Mi historia vocacional

Por: Sem. Falvio Esteban Guerra Rodríguez. |

Curso de Humanidades. |

Flavio Esteban Guerra Rodríguez

Flavio Esteban Guerra Rodríguez

     Mi historia vocacional comenzó cuando estaba a punto de concluir mis estudios en la secundaria, gracias a mis amigos, y poco a poco, me acerqué a la Iglesia, fui coordinador del grupo de servidores del Altar; también comencé a asistir a los fines de semana vocacionales en el Seminario, pues ya había en mí el deseo de conocer sobre mi vocación.

   A pesar de que iba al Seminario, cuando estaba terminando mi preparatoria lo que tenía en mente era decidir a qué universidad entrar. Para le fecha de mi graduación ya tenía todos mis planes de universitarios. Pero, sucedió algo, no como casualidad, sino como parte del proyecto de Dios para mí, algunos de mis amigos me invitaron a lo que es el Preseminario. A lo largo de esta experiencia medité sobre mi vida, mi familia, mis amigos y mi futuro.

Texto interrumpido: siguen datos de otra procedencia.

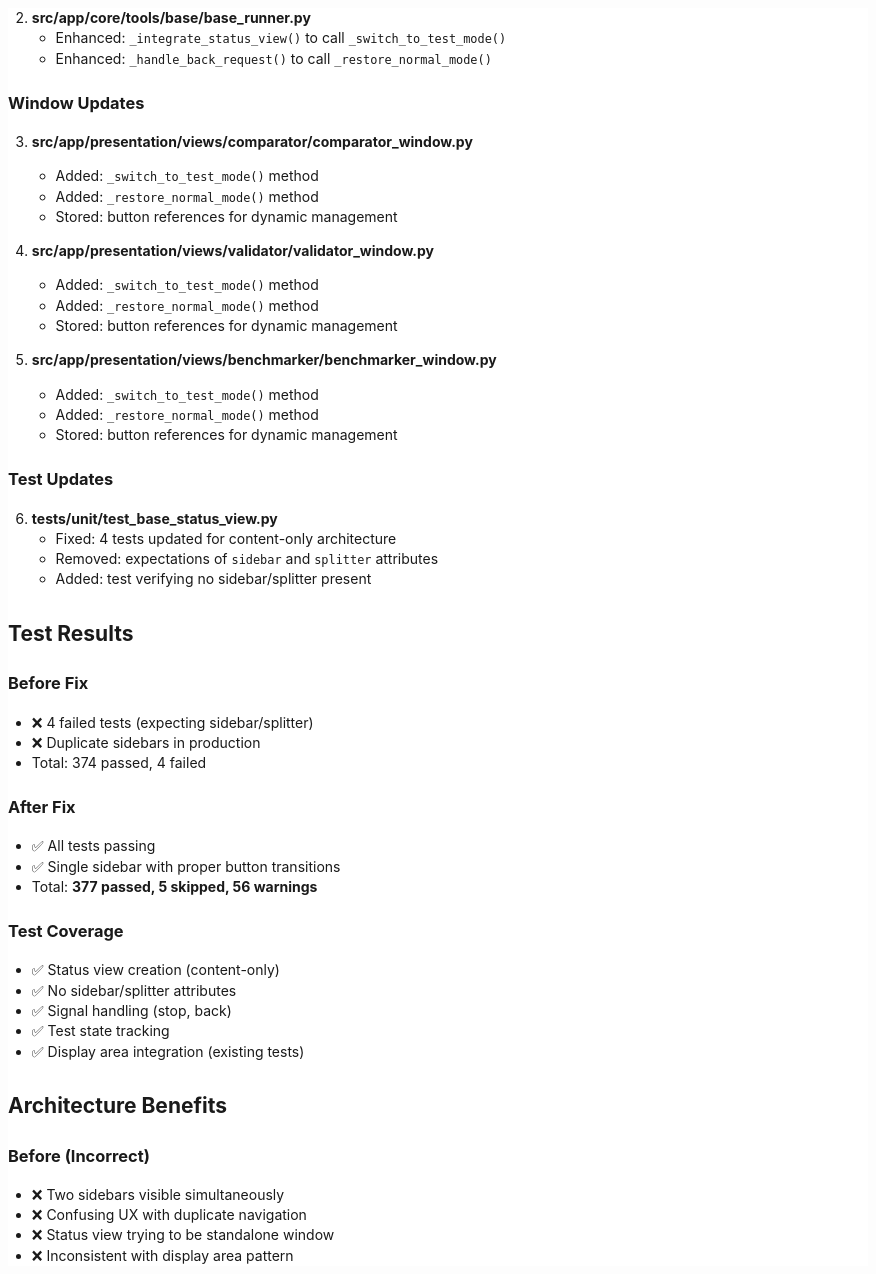 2. **src/app/core/tools/base/base_runner.py**
   - Enhanced: `_integrate_status_view()` to call `_switch_to_test_mode()`
   - Enhanced: `_handle_back_request()` to call `_restore_normal_mode()`

### Window Updates
3. **src/app/presentation/views/comparator/comparator_window.py**
   - Added: `_switch_to_test_mode()` method
   - Added: `_restore_normal_mode()` method
   - Stored: button references for dynamic management

4. **src/app/presentation/views/validator/validator_window.py**
   - Added: `_switch_to_test_mode()` method
   - Added: `_restore_normal_mode()` method
   - Stored: button references for dynamic management

5. **src/app/presentation/views/benchmarker/benchmarker_window.py**
   - Added: `_switch_to_test_mode()` method
   - Added: `_restore_normal_mode()` method
   - Stored: button references for dynamic management

### Test Updates
6. **tests/unit/test_base_status_view.py**
   - Fixed: 4 tests updated for content-only architecture
   - Removed: expectations of `sidebar` and `splitter` attributes
   - Added: test verifying no sidebar/splitter present

## Test Results

### Before Fix
- ❌ 4 failed tests (expecting sidebar/splitter)
- ❌ Duplicate sidebars in production
- Total: 374 passed, 4 failed

### After Fix
- ✅ All tests passing
- ✅ Single sidebar with proper button transitions
- Total: **377 passed, 5 skipped, 56 warnings**

### Test Coverage
- ✅ Status view creation (content-only)
- ✅ No sidebar/splitter attributes
- ✅ Signal handling (stop, back)
- ✅ Test state tracking
- ✅ Display area integration (existing tests)

## Architecture Benefits

### Before (Incorrect)
- ❌ Two sidebars visible simultaneously
- ❌ Confusing UX with duplicate navigation
- ❌ Status view trying to be standalone window
- ❌ Inconsistent with display area pattern
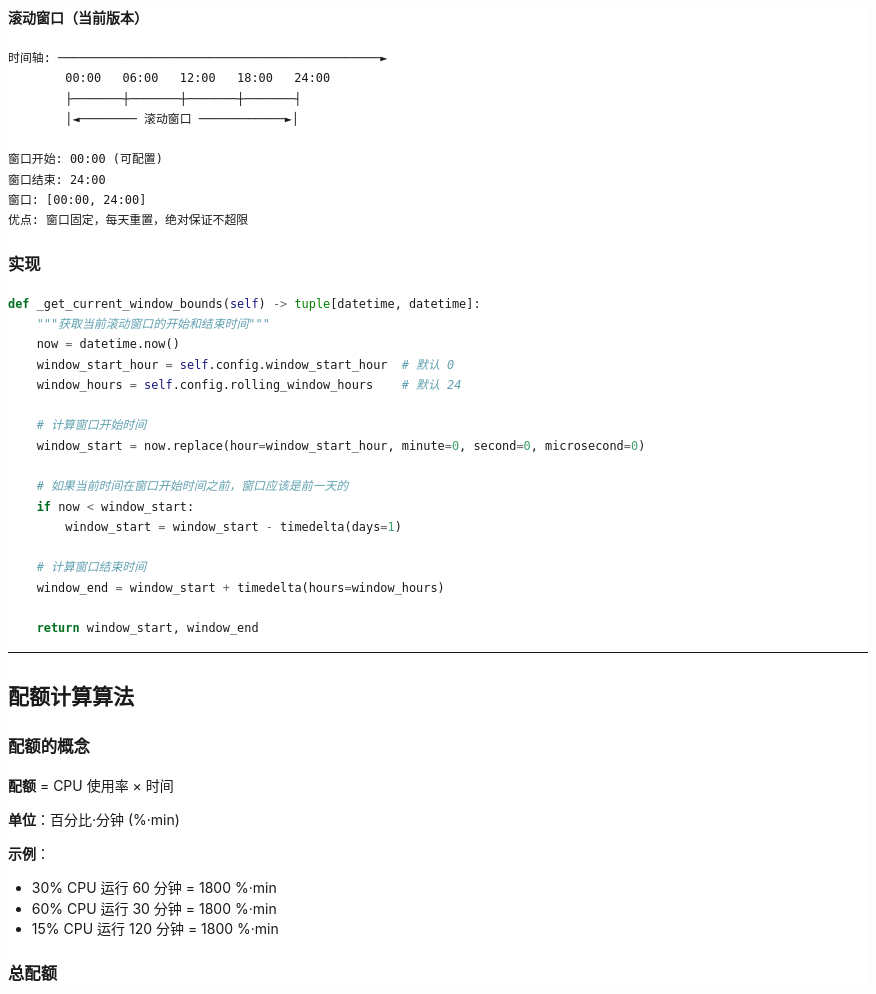 #### 滚动窗口（当前版本）

```
时间轴: ─────────────────────────────────────────────►
        00:00   06:00   12:00   18:00   24:00
        ├───────┼───────┼───────┼───────┤
        │◄──────── 滚动窗口 ────────────►│

窗口开始: 00:00 (可配置)
窗口结束: 24:00
窗口: [00:00, 24:00]
优点: 窗口固定，每天重置，绝对保证不超限
```

### 实现

```python
def _get_current_window_bounds(self) -> tuple[datetime, datetime]:
    """获取当前滚动窗口的开始和结束时间"""
    now = datetime.now()
    window_start_hour = self.config.window_start_hour  # 默认 0
    window_hours = self.config.rolling_window_hours    # 默认 24

    # 计算窗口开始时间
    window_start = now.replace(hour=window_start_hour, minute=0, second=0, microsecond=0)

    # 如果当前时间在窗口开始时间之前，窗口应该是前一天的
    if now < window_start:
        window_start = window_start - timedelta(days=1)

    # 计算窗口结束时间
    window_end = window_start + timedelta(hours=window_hours)

    return window_start, window_end
```

---

## 配额计算算法

### 配额的概念

**配额** = CPU 使用率 × 时间

**单位**：百分比·分钟 (%·min)

**示例**：
- 30% CPU 运行 60 分钟 = 1800 %·min
- 60% CPU 运行 30 分钟 = 1800 %·min
- 15% CPU 运行 120 分钟 = 1800 %·min

### 总配额
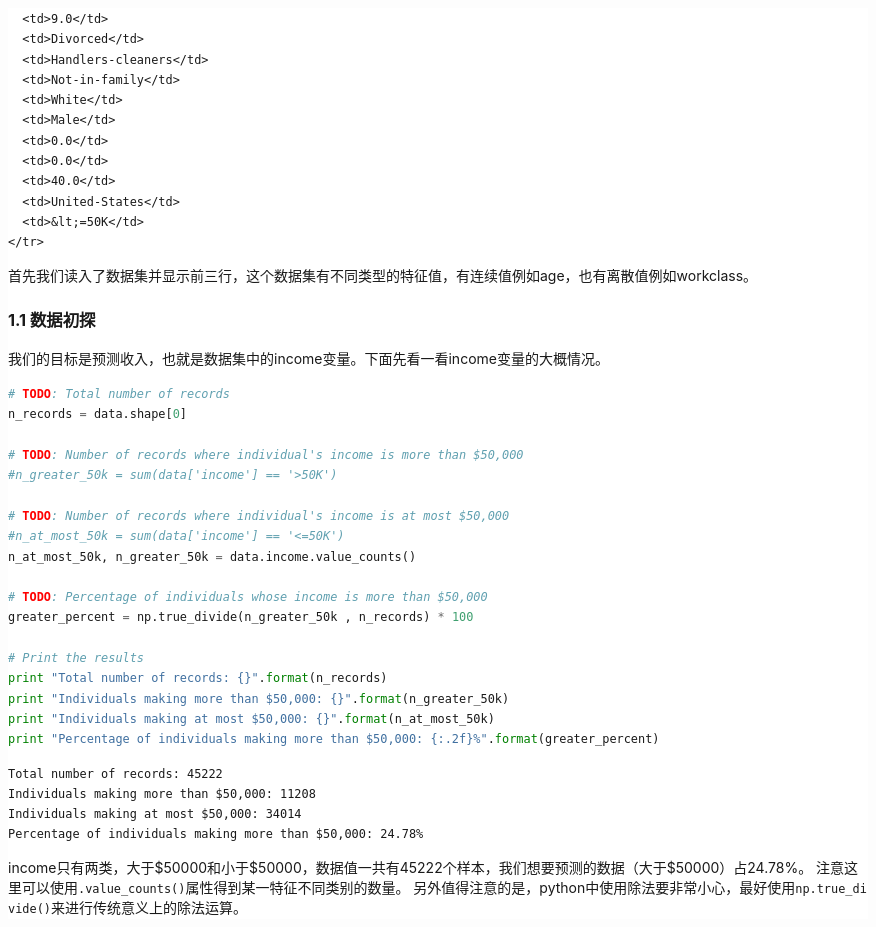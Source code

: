       <td>9.0</td>
      <td>Divorced</td>
      <td>Handlers-cleaners</td>
      <td>Not-in-family</td>
      <td>White</td>
      <td>Male</td>
      <td>0.0</td>
      <td>0.0</td>
      <td>40.0</td>
      <td>United-States</td>
      <td>&lt;=50K</td>
    </tr>
  </tbody>
</table>
</div>


首先我们读入了数据集并显示前三行，这个数据集有不同类型的特征值，有连续值例如age，也有离散值例如workclass。

### 1.1 数据初探

我们的目标是预测收入，也就是数据集中的income变量。下面先看一看income变量的大概情况。


```python
# TODO: Total number of records
n_records = data.shape[0]

# TODO: Number of records where individual's income is more than $50,000
#n_greater_50k = sum(data['income'] == '>50K')

# TODO: Number of records where individual's income is at most $50,000
#n_at_most_50k = sum(data['income'] == '<=50K')
n_at_most_50k, n_greater_50k = data.income.value_counts()

# TODO: Percentage of individuals whose income is more than $50,000
greater_percent = np.true_divide(n_greater_50k , n_records) * 100

# Print the results
print "Total number of records: {}".format(n_records)
print "Individuals making more than $50,000: {}".format(n_greater_50k)
print "Individuals making at most $50,000: {}".format(n_at_most_50k)
print "Percentage of individuals making more than $50,000: {:.2f}%".format(greater_percent)
```

    Total number of records: 45222
    Individuals making more than $50,000: 11208
    Individuals making at most $50,000: 34014
    Percentage of individuals making more than $50,000: 24.78%


income只有两类，大于\$50000和小于\$50000，数据值一共有45222个样本，我们想要预测的数据（大于\$50000）占24.78%。
注意这里可以使用`.value_counts()`属性得到某一特征不同类别的数量。
另外值得注意的是，python中使用除法要非常小心，最好使用`np.true_divide()`来进行传统意义上的除法运算。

     El último día de mi estancia en el Seminario me piden una respuesta y yo dije . Aunque algo difícil estaba por venir: decirle a mis padres. Mi madre no sabía cómo reaccionar, me decía que era mi decisión, aunque le costó dejar salir de casa a su único hijo; a mi padre no se lo dije en ese instante, no porque no encontrara las palabras, sino que no encontraba el momento; un día al fin me armé de valor y le dije, su respuesta sólo fue; “Si es lo que de verdad quieres te apoyo hijo”.cosechando vocaciones

     Yo me sentía raro, tenía tristeza por dejar algunas cosas, pero alegría por seguir a Dios. Mis amigos me hacían burla porque nunca imaginaron que quería ser un “padrecito”, decían que no entrara. Y por fin llegó el día, 7 de agosto del 2015, a las 9:30 a. m. entré oficialmente al Seminario, mis padres me vinieron a dejar hasta la puerta y hablaron con el padre formador.

     Todo iba bien, pero después de un mes, ya me quería ir, me sentía desesperado, antes me la pasaba en la calle y después estar encerrado en un solo lugar me frustraba mucho, pero eso ya pasó; ahora que llevó más tiempo me ha servido para encontrarme a mí y saber que estoy por el camino correcto. La vocación se descubre a diario, la respuesta generosa a Dios se da a todos los días, todo es más fácil sabiendo que ustedes oran por nosotros, por eso a nombre de mis hermanos sacerdotes y seminaristas, muchas gracias.

     ¡Ánimo! Dios te bendice, y a mis papás sólo les digo que los amo y gracias por apoyarme en mis decisiones.